The Tale of King Crab
Written and Directed by Alessio Rigo de Righi and Matteo Zoppis 
Starring Gabriele Silli, Maria Alexandra Lungu and Ercole Colnago
Runtime: 105 minutes

The Tale of King Crab is the latest in a line of arthouse films to ask the question, “What the hell was going on in 19th century Argentina?” Lisandro Alonso’s Jauja found Viggo Mortensen wandering through an inhospitable and hallucinatory desert, while Lucretia Martel’s titular Zama couldn’t catch a break – not with the woman he wants to seduce, not with the criminal he wants to catch, and certainly not within the Spanish colonial bureaucracy. So it should come as no surprise to see King Crab’s Luciano (Gabriele Silli) exiled in Tierra Del Fuego, following a crab in search of a fabled treasure.

But King Crab starts well before Luciano’s Argentinian exile. Inspired by yet another story from the Lazian hunters from whom they’ve already adapted two into non-fiction works, directors Alessio Rigo de Righi and Matteo Zoppis pick up the straggly-bearded Luciano’s legend upon his return to rustic Vejano from a stay at a madhouse in Rome. Though Rigo de Righi and Zoppis have researched the real Luciano’s life (up to a point), they frame his story as being told by a group of contemporary hunters, the same people who introduced them to Luciano. Thus, from the beginning, the film is about the act of storytelling. The details of the plot (primarily, Luciano’s drunkenness and his doomed affair with Maria Alexandra Lungu’s Emma) don’t matter as much as how the story is being told. Cinematographer Simone d’Arcangelo’s painterly landscapes evoke Camille Corot, with soft light shimmering through muted earth tones. Even when interrupted by shocks of red – wine, blood, or fire – d’Arcangelo’s images don’t demand to be believed. Rather, they suggest a way something could have happened, the way a story might be told.

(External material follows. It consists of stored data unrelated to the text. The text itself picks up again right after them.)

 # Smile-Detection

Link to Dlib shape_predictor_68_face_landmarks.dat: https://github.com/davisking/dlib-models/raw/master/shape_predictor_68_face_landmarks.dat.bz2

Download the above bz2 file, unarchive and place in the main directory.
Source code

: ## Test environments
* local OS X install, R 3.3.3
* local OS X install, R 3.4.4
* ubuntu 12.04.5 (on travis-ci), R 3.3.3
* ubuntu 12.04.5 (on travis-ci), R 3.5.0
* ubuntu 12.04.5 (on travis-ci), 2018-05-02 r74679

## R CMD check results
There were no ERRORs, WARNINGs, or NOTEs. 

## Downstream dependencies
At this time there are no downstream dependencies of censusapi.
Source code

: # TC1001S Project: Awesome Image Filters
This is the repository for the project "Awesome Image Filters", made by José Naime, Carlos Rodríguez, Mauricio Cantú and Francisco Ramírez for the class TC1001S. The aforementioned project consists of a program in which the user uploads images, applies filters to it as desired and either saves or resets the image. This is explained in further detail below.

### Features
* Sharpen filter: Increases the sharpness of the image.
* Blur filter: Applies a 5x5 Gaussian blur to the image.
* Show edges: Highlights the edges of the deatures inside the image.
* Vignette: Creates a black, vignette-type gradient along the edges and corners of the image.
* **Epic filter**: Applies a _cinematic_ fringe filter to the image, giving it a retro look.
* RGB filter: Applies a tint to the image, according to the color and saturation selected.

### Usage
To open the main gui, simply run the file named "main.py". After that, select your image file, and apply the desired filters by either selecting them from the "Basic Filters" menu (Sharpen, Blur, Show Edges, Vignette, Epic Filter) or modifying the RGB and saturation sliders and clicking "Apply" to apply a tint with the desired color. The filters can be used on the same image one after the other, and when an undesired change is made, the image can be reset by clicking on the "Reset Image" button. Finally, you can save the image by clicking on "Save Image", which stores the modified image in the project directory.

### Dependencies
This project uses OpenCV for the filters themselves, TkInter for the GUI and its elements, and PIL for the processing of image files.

The hunters’ tale ends when Luciano leaves Italy for Argentina, but through their research, Rigo de Righi and Zoppis have uncovered multiple possible Lucianos and even more Italian immigrants in Tierra Del Fuego. The second half of King Crab, then, serves as a synthesis of all of these stories, centered on a typical American act of reinvention. The landscape becomes more otherworldly, with rocky hills and iridescent lagoons far from the bucolic Italian countryside, both by distance and appearance. While there certainly is a narrative (a vivid red crab might be leading Luciano to a hidden source of gold), the vibes and imagery are much richer. It’s easy to imagine Luciano’s story as one of the many folk songs that punctuate the first half of the film – both dreamy and ephemeral. 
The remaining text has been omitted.